Rumania did not have to wait long for that future to materialize. This week Russian planes began making reconnaissance flights over Bessarabia. Then border clashes were reported all along the Dnestr River. Though the Rumanian Army made a show of resistance for the record, it has no chance of stopping the Russians without help, and Germany had already acknowledged Russia's claim to Bessarabia in secret deals last year.

Rumania had accepted her destiny in the new Europe that Hitler plans (TIME, June 3). She will also lose Transylvania to Hungary and probably a part of the Dobruja to Bulgaria, which last week turned from Russia and began courting the Axis. Sofia newspapers yelled for revision of the Treaty of Neuilly. Bulgaria wants not only the Dobruja but an outlet to the Aegean Sea, through Greece. That could be worked, too, because last week Greek

Premier John Metaxas was also ready to take orders from the Axis.

In the Balkans only Yugoslavia's Regent Prince Paul still held out. Italy wanted him to replace Premier Dragisha Cvetkovitch with Dr. Ante Pavelitch, a fugitive in Italy for plotting the assassination of King Alexander I. Germany wanted Dr. Milan Stoyadinovitch, who was recently released from jail after being caught in a fifth-column roundup (TIME, April 29). Whichever way Prince Paul moved, his country was doubtless in for some territorial revisions too.

Russia's Sphere. Russia was preoccupied with consolidating her own position to the east of Hitler's Europe. On the heels of her occupation of Estonia, Latvia and Lithuania, those three countries set up left-wing Governments that looked like steppingstones to complete sovietization. Hotly Russia's official news agency Tass denied that her Baltic grab was aimed against Germany. Tass said only 18 or 20 divisions, not the 100 reported from London, had moved into the Baltic States. Germany took the occupation calmly. Germany's calm was doubtless real, since last year's deals gave Russia a free hand in the Baltic as well as Bessarabia.

Scandinavia. The Swedish Riksdag met in secret session for the third time since World War II began. Reason: conditions in Norway, where the German-controlled press was agitating for new Storting elections to depose King Haakon VII and set up a Nazi Government. Whether Norway would again be united with Sweden, or Sweden simply dominate Scandinavia under German direction, Hitler's Northern Union seemed destined to be realized.

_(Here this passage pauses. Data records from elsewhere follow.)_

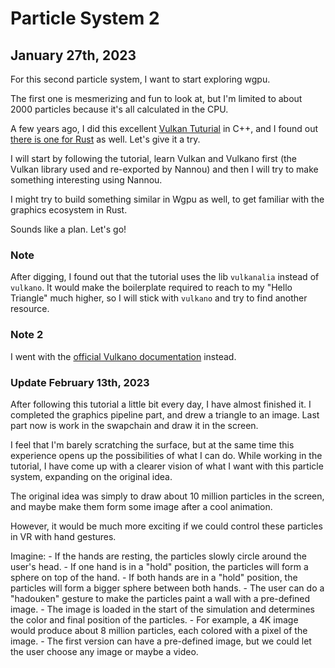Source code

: # Particle System 2

## January 27th, 2023

For this second particle system, I want to start exploring wgpu.

The first one is mesmerizing and fun to look at, but I'm limited to about 2000 particles because it's all calculated in the CPU.

A few years ago, I did this excellent [Vulkan Tuturial](https://vulkan-tutorial.com) in C++, and I found out [there is one for Rust](https://kylemayes.github.io/vulkanalia/) as well. Let's give it a try.

I will start by following the tutorial, learn Vulkan and Vulkano first (the Vulkan library used and re-exported by Nannou) and then I will try to make something interesting using Nannou.

I might try to build something similar in Wgpu as well, to get familiar with the graphics ecosystem in Rust.

Sounds like a plan. Let's go!

### Note

After digging, I found out that the tutorial uses the lib `vulkanalia` instead of `vulkano`. It would make the boilerplate required to reach to my "Hello Triangle" much higher, so I will stick with `vulkano` and try to find another resource.

### Note 2

I went with the [official Vulkano documentation](https://vulkano.rs/guide) instead.

### Update February 13th, 2023

After following this tutorial a little bit every day, I have almost finished it. I completed the graphics pipeline part, and drew a triangle to an image. Last part now is work in the swapchain and draw it in the screen.

I feel that I'm barely scratching the surface, but at the same time this experience opens up the possibilities of what I can do.
While working in the tutorial, I have come up with a clearer vision of what I want with this particle system, expanding on the original idea.

The original idea was simply to draw about 10 million particles in the screen, and maybe make them form some image after a cool animation.

However, it would be much more exciting if we could control these particles in VR with hand gestures.

Imagine:
    - If the hands are resting, the particles slowly circle around the user's head.
    - If one hand is in a "hold" position, the particles will form a sphere on top of the hand.
    - If both hands are in a "hold" position, the particles will form a bigger sphere between both hands.
    - The user can do a "hadouken" gesture to make the particles paint a wall with a pre-defined image.
        - The image is loaded in the start of the simulation and determines the color and final position of the particles.
        - For example, a 4K image would produce about 8 million particles, each colored with a pixel of the image.
    - The first version can have a pre-defined image, but we could let the user choose any image or maybe a video.
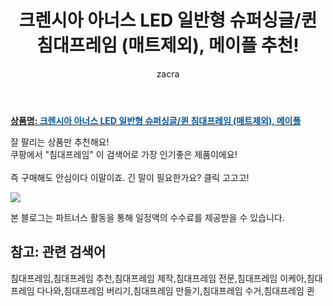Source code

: ﻿---
layout: post
title:  "크렌시아 아너스 LED 일반형 슈퍼싱글/퀸 침대프레임 (매트제외), 메이플 추천!"
author: zacra
categories: [ 아이템 ]
tags: [침대프레임,침대프레임 추천,침대프레임 제작,침대프레임 전문,침대프레임 이케아,침대프레임 다나와,침대프레임 버리기,침대프레임 만들기,침대프레임 수거,침대프레임 퀸]
image: https://static.coupangcdn.com/image/vendor_inventory/4a45/0f2b4ba735460431bc7a3469dd5874f223b7a3c80584fc5b75c26a79ad33.jpg 
description: "쿠팡에서 침대프레임 관련 상품으로 가장 잘팔리는 제품 중 하나라는 사실!!."
rating: 4.5
---

<a href="https://link.coupang.com/re/AFFSDP?lptag=AF8407795&pageKey=97627940&itemId=299766502&vendorItemId=3737673136&traceid=V0-153-f68f1f2df517f0c9"><b>상품명: <font color='#01579B'>크렌시아 아너스 LED 일반형 슈퍼싱글/퀸 침대프레임 (매트제외), 메이플</font></b></a>

잘 팔리는 상품만 추천해요!<br/>
쿠팡에서 "침대프레임" 이 검색어로 가장 인기좋은 제품이에요!<br/><br/>
즉 구매해도 안심이다 이말이죠. 긴 말이 필요한가요? 클릭 고고고! <br/>



<a href="https://link.coupang.com/re/AFFSDP?lptag=AF8407795&pageKey=97627940&itemId=299766502&vendorItemId=3737673136&traceid=V0-153-f68f1f2df517f0c9"><img src="https://thumbnail8.coupangcdn.com/thumbnails/remote/q89/image/vendor_inventory/43ee/5047f84547197913ee06188bdda2664a89f820de898c945cff9c2ab547b8.jpg"></a> 

본 블로그는 파트너스 활동을 통해 일정액의 수수료를 제공받을 수 있습니다.

## 참고: 관련 검색어    
침대프레임,침대프레임 추천,침대프레임 제작,침대프레임 전문,침대프레임 이케아,침대프레임 다나와,침대프레임 버리기,침대프레임 만들기,침대프레임 수거,침대프레임 퀸
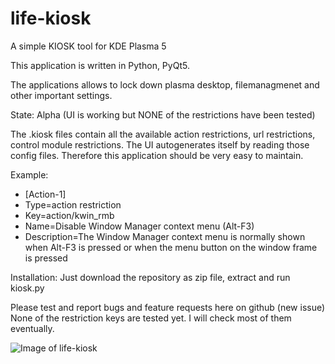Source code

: # life-kiosk

A simple KIOSK tool for KDE Plasma 5

This application is written in Python, PyQt5.

The applications allows to lock down plasma desktop, filemanagmenet and other important settings.

State:  Alpha (UI is working but NONE of the restrictions have been tested)

The .kiosk files contain all the available action restrictions, url restrictions, control module restrictions.
The UI autogenerates itself by reading those config files. Therefore this application should be very easy to maintain.


Example:

* [Action-1]
* Type=action restriction
* Key=action/kwin_rmb
* Name=Disable Window Manager context menu (Alt-F3)
* Description=The Window Manager context menu is normally shown when Alt-F3 is pressed or when the menu button on the window frame is pressed


Installation:
Just download the repository as zip file, extract and run kiosk.py

Please test and report bugs and feature requests here on github (new issue)
None of the restriction keys are tested yet. I will check most of them eventually.


![Image of life-kiosk](http://life-edu.eu/images/life-kiosk2.gif)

Congress of Berlin? From Bucharest, Correspondent Walter Duranty cabled a story that Germany would soon summon all Europe except Russia and Turkey to a congress at Berlin which would revise national boundaries and set up Hitler's plan for a five-zone Europe guided by the Third Reich. Wrote he:

"Within a month from today, there will not be a single Englishman on the continent of Europe outside of prison or a concentration camp, nor a dollar's worth of British business, if the German plans work out as the Germans believe they must."